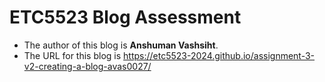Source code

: 
# ETC5523 Blog Assessment
* The author of this blog is **Anshuman Vashsiht**.
* The URL for this blog is <https://etc5523-2024.github.io/assignment-3-v2-creating-a-blog-avas0027/>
═══
WHAT IS NEEDED>
The result should be an exact copy of the material, containing no pictures.

EXERCISE RESULT>
Source code

: 
# ETC5523 Blog Assessment
* The author of this blog is **Anshuman Vashsiht**.
* The URL for this blog is <https://etc5523-2024.github.io/assignment-3-v2-creating-a-blog-avas0027/>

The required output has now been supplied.